The next revolution in computing

We have seen advances in computational reasoning, decision-making, and control that are quickly reaching human skill levels, including IBM’s Watson computer that plays Jeopardy and Google’s self-driving car. A similar advance will soon enable ‘intelligent software assistants’ to work with human designers to convert design concepts into functional designs that can be manufactured at low cost. These capabilities will empower all kinds of people to design products and leverage complex production value chains. These automated assistants will frontload the design process, so mistakes can be made in the software, rather than in production. We will understand the actual manufacturing process in advance, including what will be made, how components will fit together, and whether the parts will work together safely and correctly and are manufacturable at a reasonable cost.

If we get the computational interfaces and reasoning right, there can arise a massive, distributed network of manufacturers able to work together to create a dynamic supply chain for complex products like vehicles, airplanes, and consumer electronics—without needing a central organizing entity. These can be manufactured with traditional production technologies or newer methods such as printed electronics and other additive manufacturing techniques, and then shipped directly to end customers through third-party distribution channels. Such a shift has the potential to dynamically connect all types of manufacturers across the US and other countries to create whole new opportunities, markets, and jobs. It might, however, be disruptive to existing “organizing entities” including branded suppliers in just about every industry. That such brands could potentially be threatened even in an industry like aeronautics is obviously a very significant change.

Parallel to this, social computing technologies have enabled new funding models and collaborative design systems to support a creator economy. We’re already seeing innovative funding platforms, such as Kickstarter, supporting new product opportunities that otherwise would not have been possible, including new games, apps, coffee, music, movies, and more. And social collaborative environments, like Quirky, use crowdsourcing to improve the design process and create a channel for individual designers to reach millions. Right now we are seeing companies, such as Local Motors, exploring collaborative design approaches for products as complex as automobiles.

The revolution is here

Like many disruptive, global changes, we can see the transformation coming by looking across a wide set of enablers. Here at PARC we are actively working on many of the key enablers, ranging from new manufacturing technologies such as printed electronics, to social design and intelligent design tools. As an example, we are working to incorporate manufacturing knowledge into design automation tools to give real-time feedback to product creators and designers on both the function and manufacturability of designs, avoiding months of delay caused by multiple iterations and prototype builds.

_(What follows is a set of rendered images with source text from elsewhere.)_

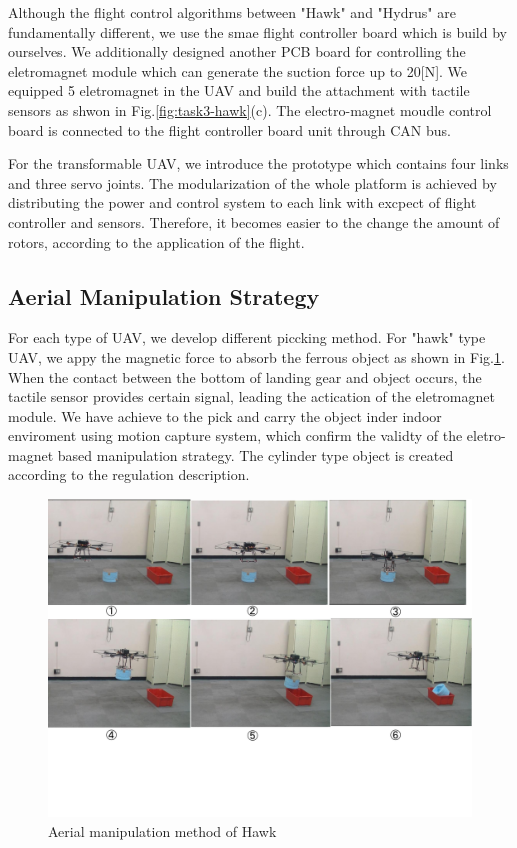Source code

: \documentclass{standalone}
\begin{document}
Although the flight control algorithms between "Hawk" and "Hydrus" are fundamentally different, we use the smae flight controller board which is build by ourselves. We additionally designed another PCB board for controlling the eletromagnet module which can generate the suction force up to 20[N]. We equipped 5 eletromagnet in the UAV and build the attachment with tactile sensors as shwon in Fig.\ref{fig:task3-hawk}(c). The electro-magnet moudle control board is connected to the flight  controller board unit through CAN bus.

For the transformable UAV, we introduce the prototype which contains four links and three servo joints. The modularization of the whole platform is achieved by distributing the power and control system to each link with excpect of flight controller and sensors. Therefore, it becomes easier to the change the amount of rotors, according to the application of the flight.

\subsection{Aerial Manipulation Strategy}
For each type of UAV, we develop different piccking method. For "hawk" type UAV, we appy the magnetic force to absorb the ferrous object as shown in Fig.\ref{fig:task3-hawk-manipulation}. When the contact between the bottom of landing gear and object occurs, the tactile sensor provides certain signal, leading the actication of the eletromagnet module. We have achieve to the pick and carry the object inder indoor enviroment using motion capture system, which confirm the validty of the eletro-magnet based manipulation strategy. The cylinder type object is created according to the regulation description.

\begin{figure}[h]
  \begin{center}
    \includegraphics[clip,  bb=0 110 720 540,  width=\columnwidth]{sections/task3/images/task3-tarrot810-manipulation.pdf}
    \caption{Aerial manipulation method of Hawk}
    \label{fig:task3-hawk-manipulation}
  \end{center}
\end{figure} 
\end{document}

These design tools could also even in the near future embed business contracts and license agreements to facilitate a real-time connection among multiple manufacturers, eliminating months of business negotiations. Ultimately, these combined forces will yield more efficient time to market, with personalized products be made to order rather than stored in warehouses until purchased.

Our work in design automation is part of a larger DARPA program that will bridge individual designers and crowdsourced design communities with manufacturers, large and small. Through the Adaptive Vehicle Make (AVM) program, DARPA is developing a foundry-style manufacturing capability for complex defense systems, starting with vehicles. Supporting our open innovation model, PARC is simultaneously working with a number of clients to commercialize these technologies into the private sector. In addition, start-ups are already forming around many of these ideas.

After years of recession, high unemployment, and fear of America’s innovation and scientific downfall, Manufacturing 2.0 is on the horizon.

Stephen Hoover is CEO of PARC, a Xerox company that works with Fortune Global 500 and medium-sized companies, startups, and government agencies and partners to invent, co-develop, and deliver new business opportunities. Hoover oversees PARC’s work in diverse areas, from networking and printed electronics, to big data and contextual intelligence, to digital manufacturing and cleantech. He appeared at Techonomy Detroit in a session entitled “Manufacturing’s Future, and the Impact on Jobs.” For complete coverage of the September 12, 2012, conference, click here.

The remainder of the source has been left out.